Hello again friends.
Stay strong, times are hard.
And while we all agree that the reason why they are hard is because politically connected rich people gambled so heavily on the stock market that it destroyed the world’s economy there is much disagreement about what to do now.
It is an article of faith in conservative politics and ‘neo-liberal’ free market economics that the way to get the economy moving again is by bailing out ailing companies, lowering taxes on the rich, and giving wealthy people “greater incentives to invest” (i.e. free money).
But after thinking about this for some time I’ve decided that this isn’t just wrong it’s actually the opposite of the truth.
And I may have worked out why as well.
But first I need to make a tiny little detour because while researching this article I’ve discovered that the Intertubes are badly clogged with people who think that “neoliberalism” has something to do with being a liberal.
In fact the two ideologies are often bitter enemies.
“Neo liberalism” basically means the same thing as “globalisation” with all the positives and negatives that come with that term. It is only “liberal” in the sense that it wants to provide freedom and liberty to rich people and the corporations that they own.
No, seriously. Look it up.
It would be more accurate to refer to it as “neo-libertarianism”. It’s the same free market ideology that conservatives like the Republicans are constantly banging on about.
They just don’t call it “neoliberalism” because they are allergic to that word.
Anyway, in order to understand why someone would believe that the best way to help the poor is by giving free money to the rich you need to get a handle on what I call the ‘Employment Money Cycle’.
Economists probably have a real name for it so anyone who has a handle on that shit please post in the comments section.
It’s fairly straightforward: employers hire people, so those people get money, then they spend their pay, so other employers make money off them and use that money to invest in new businesses that hire more people.
And so it goes.
When one takes the time to have a look at this one realises that the idea of bettering everyone by helping the rich isn’t actually that crazy at all.
People need jobs. In fact unemployment is one of the main factors inhibiting the economic recovery (the other one is Angie Motshekga) and the fact is that it’s mostly the wealthy who have the means to start new businesses or expand old ones, increasing the number of jobs that are available.
So making sure the the rich have more money makes sense right?
Well, it’s not that simple. I mean the thing about cycles is that they’re all like, cyclic, and stuff.
In theory you could take action at any of those 5 steps listed in the picture above and it would have a positive effect on the entire cycle.

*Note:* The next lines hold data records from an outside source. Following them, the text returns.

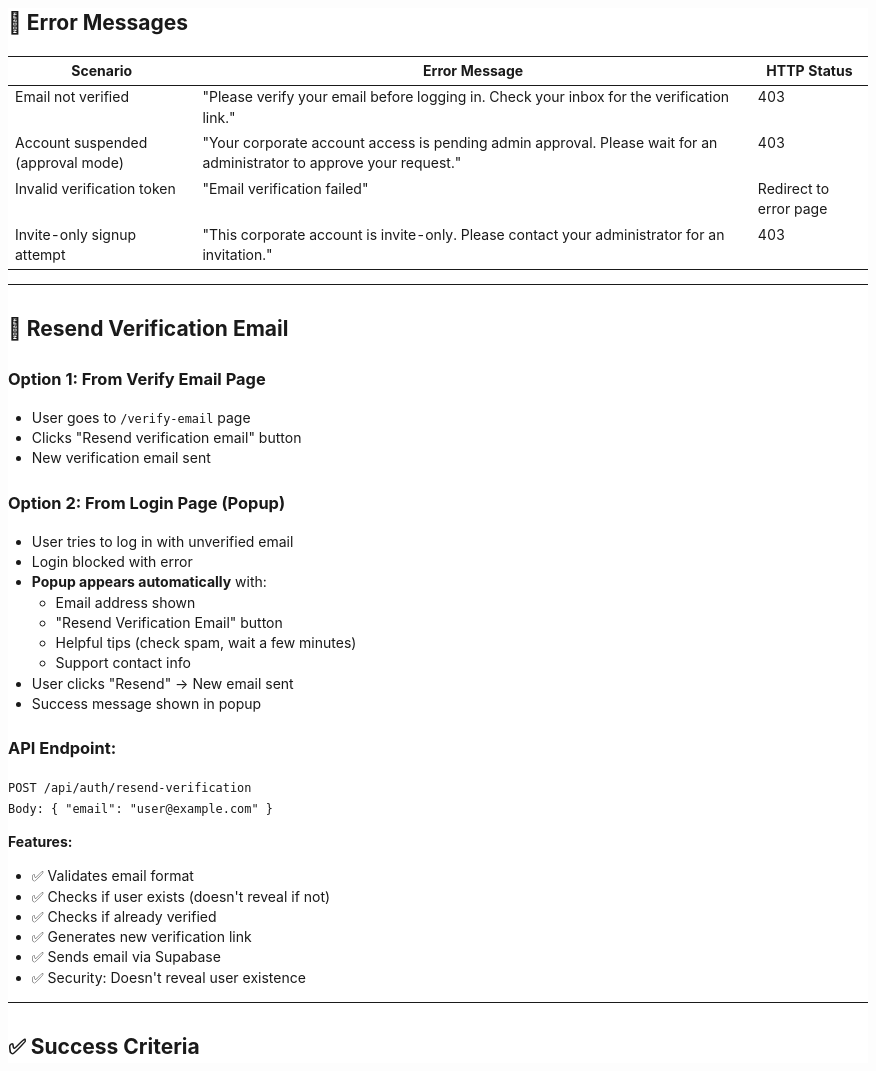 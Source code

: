 
## 🚨 Error Messages

| Scenario | Error Message | HTTP Status |
|----------|---------------|-------------|
| Email not verified | "Please verify your email before logging in. Check your inbox for the verification link." | 403 |
| Account suspended (approval mode) | "Your corporate account access is pending admin approval. Please wait for an administrator to approve your request." | 403 |
| Invalid verification token | "Email verification failed" | Redirect to error page |
| Invite-only signup attempt | "This corporate account is invite-only. Please contact your administrator for an invitation." | 403 |

---

## 🔄 Resend Verification Email

### **Option 1: From Verify Email Page**
- User goes to `/verify-email` page
- Clicks "Resend verification email" button
- New verification email sent

### **Option 2: From Login Page (Popup)**
- User tries to log in with unverified email
- Login blocked with error
- **Popup appears automatically** with:
  - Email address shown
  - "Resend Verification Email" button
  - Helpful tips (check spam, wait a few minutes)
  - Support contact info
- User clicks "Resend" → New email sent
- Success message shown in popup

### **API Endpoint:**
```
POST /api/auth/resend-verification
Body: { "email": "user@example.com" }
```

**Features:**
- ✅ Validates email format
- ✅ Checks if user exists (doesn't reveal if not)
- ✅ Checks if already verified
- ✅ Generates new verification link
- ✅ Sends email via Supabase
- ✅ Security: Doesn't reveal user existence

---

## ✅ Success Criteria
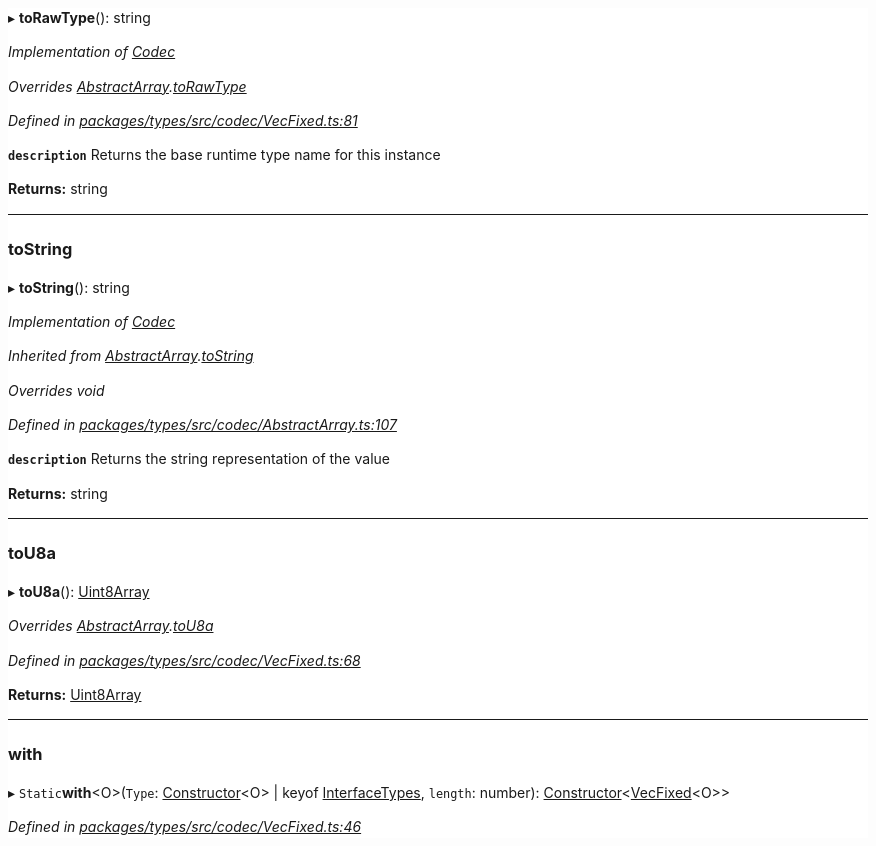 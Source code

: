 ▸ **toRawType**(): string

*Implementation of [Codec](../interfaces/_packages_types_src_types_codec_.codec.md)*

*Overrides [AbstractArray](_packages_types_src_codec_abstractarray_.abstractarray.md).[toRawType](_packages_types_src_codec_abstractarray_.abstractarray.md#torawtype)*

*Defined in [packages/types/src/codec/VecFixed.ts:81](https://github.com/polkadot-js/api/blob/33c161f87/packages/types/src/codec/VecFixed.ts#L81)*

**`description`** Returns the base runtime type name for this instance

**Returns:** string

___

### toString

▸ **toString**(): string

*Implementation of [Codec](../interfaces/_packages_types_src_types_codec_.codec.md)*

*Inherited from [AbstractArray](_packages_types_src_codec_abstractarray_.abstractarray.md).[toString](_packages_types_src_codec_abstractarray_.abstractarray.md#tostring)*

*Overrides void*

*Defined in [packages/types/src/codec/AbstractArray.ts:107](https://github.com/polkadot-js/api/blob/33c161f87/packages/types/src/codec/AbstractArray.ts#L107)*

**`description`** Returns the string representation of the value

**Returns:** string

___

### toU8a

▸ **toU8a**(): [Uint8Array](_packages_types_src_codec_raw_.raw.md#uint8array)

*Overrides [AbstractArray](_packages_types_src_codec_abstractarray_.abstractarray.md).[toU8a](_packages_types_src_codec_abstractarray_.abstractarray.md#tou8a)*

*Defined in [packages/types/src/codec/VecFixed.ts:68](https://github.com/polkadot-js/api/blob/33c161f87/packages/types/src/codec/VecFixed.ts#L68)*

**Returns:** [Uint8Array](_packages_types_src_codec_raw_.raw.md#uint8array)

___

### with

▸ `Static`**with**\<O>(`Type`: [Constructor](../interfaces/_packages_types_src_types_codec_.constructor.md)\<O> \| keyof [InterfaceTypes](../interfaces/_packages_types_src_types_registry_.interfacetypes.md), `length`: number): [Constructor](../interfaces/_packages_types_src_types_codec_.constructor.md)\<[VecFixed](_packages_types_src_codec_vecfixed_.vecfixed.md)\<O>>

*Defined in [packages/types/src/codec/VecFixed.ts:46](https://github.com/polkadot-js/api/blob/33c161f87/packages/types/src/codec/VecFixed.ts#L46)*
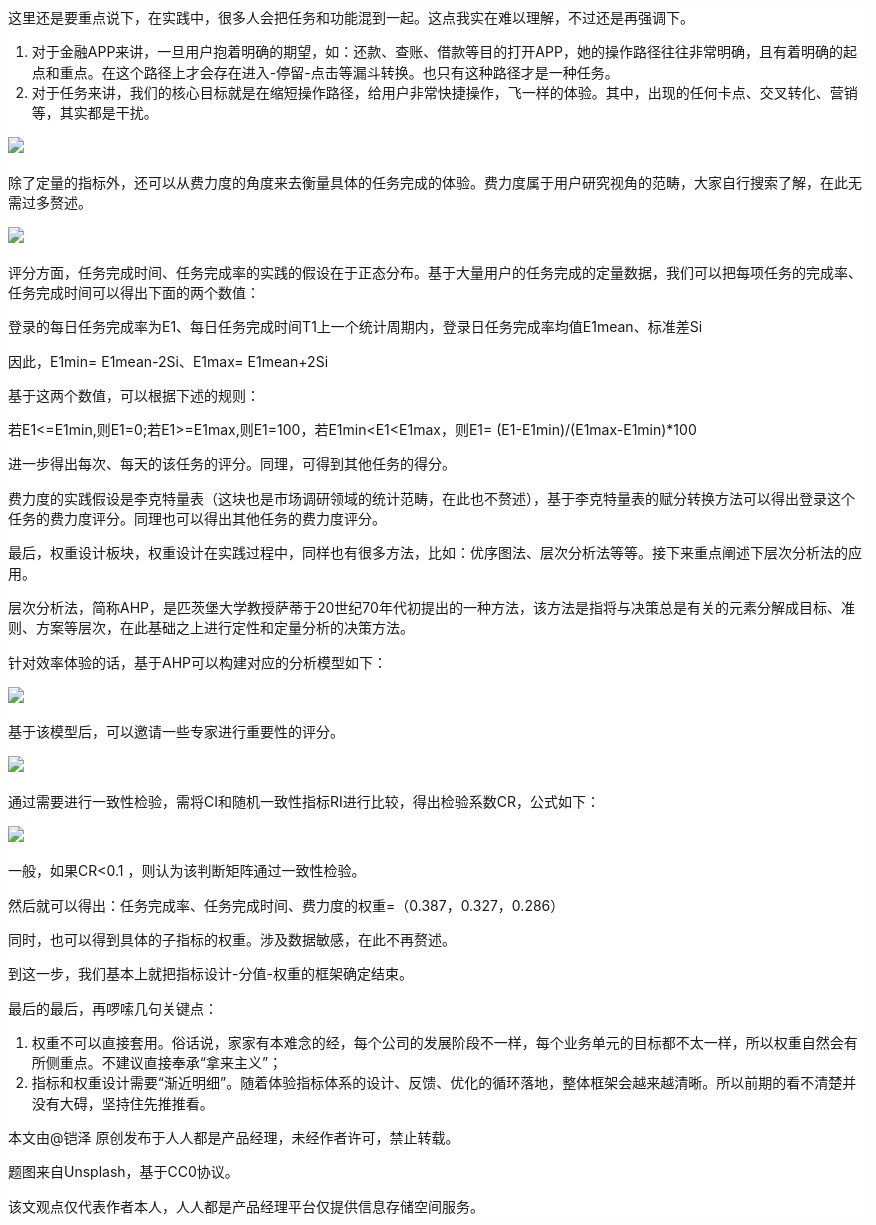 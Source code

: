 这里还是要重点说下，在实践中，很多人会把任务和功能混到一起。这点我实在难以理解，不过还是再强调下。

1.  对于金融APP来讲，一旦用户抱着明确的期望，如：还款、查账、借款等目的打开APP，她的操作路径往往非常明确，且有着明确的起点和重点。在这个路径上才会存在进入-停留-点击等漏斗转换。也只有这种路径才是一种任务。
2.  对于任务来讲，我们的核心目标就是在缩短操作路径，给用户非常快捷操作，飞一样的体验。其中，出现的任何卡点、交叉转化、营销等，其实都是干扰。

![](https://image.woshipm.com/2023/08/09/f14326b2-3699-11ee-b5e1-00163e0b5ff3.png)

除了定量的指标外，还可以从费力度的角度来去衡量具体的任务完成的体验。费力度属于用户研究视角的范畴，大家自行搜索了解，在此无需过多赘述。

![](https://image.woshipm.com/2023/08/09/2aba40bc-369d-11ee-b5e1-00163e0b5ff3.png)

评分方面，任务完成时间、任务完成率的实践的假设在于正态分布。基于大量用户的任务完成的定量数据，我们可以把每项任务的完成率、任务完成时间可以得出下面的两个数值：

登录的每日任务完成率为E1、每日任务完成时间T1上一个统计周期内，登录日任务完成率均值E1mean、标准差Si

因此，E1min= E1mean-2Si、E1max= E1mean+2Si

基于这两个数值，可以根据下述的规则：

若E1<=E1min,则E1=0;若E1>=E1max,则E1=100，若E1min<E1<E1max，则E1= (E1-E1min)/(E1max-E1min)\*100

进一步得出每次、每天的该任务的评分。同理，可得到其他任务的得分。

费力度的实践假设是李克特量表（这块也是市场调研领域的统计范畴，在此也不赘述），基于李克特量表的赋分转换方法可以得出登录这个任务的费力度评分。同理也可以得出其他任务的费力度评分。

最后，权重设计板块，权重设计在实践过程中，同样也有很多方法，比如：优序图法、层次分析法等等。接下来重点阐述下层次分析法的应用。

层次分析法，简称AHP，是匹茨堡大学教授萨蒂于20世纪70年代初提出的一种方法，该方法是指将与决策总是有关的元素分解成目标、准则、方案等层次，在此基础之上进行定性和定量分析的决策方法。

针对效率体验的话，基于AHP可以构建对应的分析模型如下：

![](https://image.woshipm.com/2023/08/09/282e0c86-36a0-11ee-ab59-00163e0b5ff3.jpg)

基于该模型后，可以邀请一些专家进行重要性的评分。

![](https://image.woshipm.com/2023/08/09/52bebe12-36a2-11ee-b5e1-00163e0b5ff3.png)

通过需要进行一致性检验，需将CI和随机一致性指标RI进行比较，得出检验系数CR，公式如下：

![](https://image.woshipm.com/2023/08/09/f1f115f2-36a2-11ee-be05-00163e0b5ff3.png)

一般，如果CR<0.1 ，则认为该判断矩阵通过一致性检验。

然后就可以得出：任务完成率、任务完成时间、费力度的权重=（0.387，0.327，0.286）

同时，也可以得到具体的子指标的权重。涉及数据敏感，在此不再赘述。

到这一步，我们基本上就把指标设计-分值-权重的框架确定结束。

最后的最后，再啰嗦几句关键点：

1.  权重不可以直接套用。俗话说，家家有本难念的经，每个公司的发展阶段不一样，每个业务单元的目标都不太一样，所以权重自然会有所侧重点。不建议直接奉承“拿来主义”；
2.  指标和权重设计需要“渐近明细”。随着体验指标体系的设计、反馈、优化的循环落地，整体框架会越来越清晰。所以前期的看不清楚并没有大碍，坚持住先推推看。

本文由@铠泽 原创发布于人人都是产品经理，未经作者许可，禁止转载。

题图来自Unsplash，基于CC0协议。

该文观点仅代表作者本人，人人都是产品经理平台仅提供信息存储空间服务。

George W. Bush actually did this when he asked everyone in the country to go out and buy something that they normally wouldn’t buy. And people did it, and it really did give the economy a little kick.
But John Maynard Keynes who was one of the world’s most influential economists argued that the best way to boost this cycle was by helping the poor, not the rich.
So who was right?
It was Keynes. Keynes was right.
You can stop reading now.
But in case you’re interested here’s how I think it works.
I find that things often become clearer if you view them as a philosophical argument because in philosophy each step has to follow logically from each previous step.
And if we go back to the cycle we see that there is a major flaw in the first step on the chart:
Who the hell says that the rich will invest in new jobs if we give them more money?
See this step is based upon the thoroughly uncontroversial claim that rich want to get richer. Of course they do, pretty much everyone does (sadly).
But anyone who thinks that the only way someone can make money right now is by expanding their businesses has not been paying attention.
It’s hardly shocking to say that the wealthy have put a large amount of their money into the stock market instead of into things that, you know, exist. And whether one believes that the stock market’s insane expansion over the past 20 years is a good thing or a bad thing I think we can all agree that the theoretical chain linking Wall Street to the creation of new jobs is not exactly straight forward.
How big has investment in the stock market gotten?
Well, according to this report from Deutsche Borse Group derivatives trading has a total, global ‘notional’ value of 450 trillion Euros.
And even though the trades on those values are only worth a percentage of the total we are still talking about hundreds of billions of dollars.
Let that shit sink in for juuuust a moment.
So the idea that more money for the rich automatically means more jobs is simply false. It just isn’t how money works these days.
But there is a second problem: bottlenecking.
I mean think about it. If you want to boost the economy by starting a new business then you’re going to run into a massive problem: there isn’t anyone who can buy your products.
Because the people who normally would buy your products are the people who don’t have jobs right now.
Now maybe you are sufficiently wealthy and sufficiently stubborn that you will just stick it out while the economy recovers but most people aren’t.
So what will they do with their money? Probably invest it in the damn stock market that’s what.
A free market enthusiast may of course turn this around and claim that giving money to the poor will lead to a similar bottleneck.
To which I would reply: how exactly? What are the poor going to do, not spend their money? They can’t do that. Because you see they’re poor!They have no choice but to spend whatever they get.
The worst thing that could happen is that they use the money to pay off their debts in which case the cash will be funneled directly to the wealthy via the banks.
So it would be exactly like the free market position except the poor people also get to reduce some of their debt!
In general terms this is the point that Nick Haneur is trying to get across in this extremely cool Ted Talk.
Summary: he is a millionaire venture capitalist who believes that millionaires need to pay higher taxes to pay for programs that will uplift the poor, because this is the only way to get the economy moving.
And there is a third problem: systemic disempowerment leading to wage stagnation.
You see friends when times are hard it is the poor and middle class who are always hit the hardest (duh) and many employers take hard times as an excuse to freeze or even lower wages.
After 9/11 many workers in the airline industry had to accept lower pay because the industry was really struggling.
But the fact that 10 years later some airline pilots have to work unreasonable hours or even hold down a second job just to make ends meet is pretty fucking ridiculous. And downright dangerous.
Unfortunately, when people are in debt and desperately reliant on their pathetically poorly-paying jobs they typically lack the financial resources necessary to fight for decent pay. So wages stagnate or even go backwards.
And I’m pretty sure that many large businesses know this which is why Walmart automatically fires anyone who strikes for better pay or tries to form a union.
And this is even though Walmart pays so badly that many of its workers are eligible for food stamps!
Giving these evil fuckers more money (and thus more power) is absolutely not going to help.
Because economies are not driven from the top, they are driven from the bottom
[Standard Disclaimer: this post was entirely my own opinion and was not paid for in any way, directly or otherwise, by anyone or anything that stands to gain in any way from the ideas expressed herein.]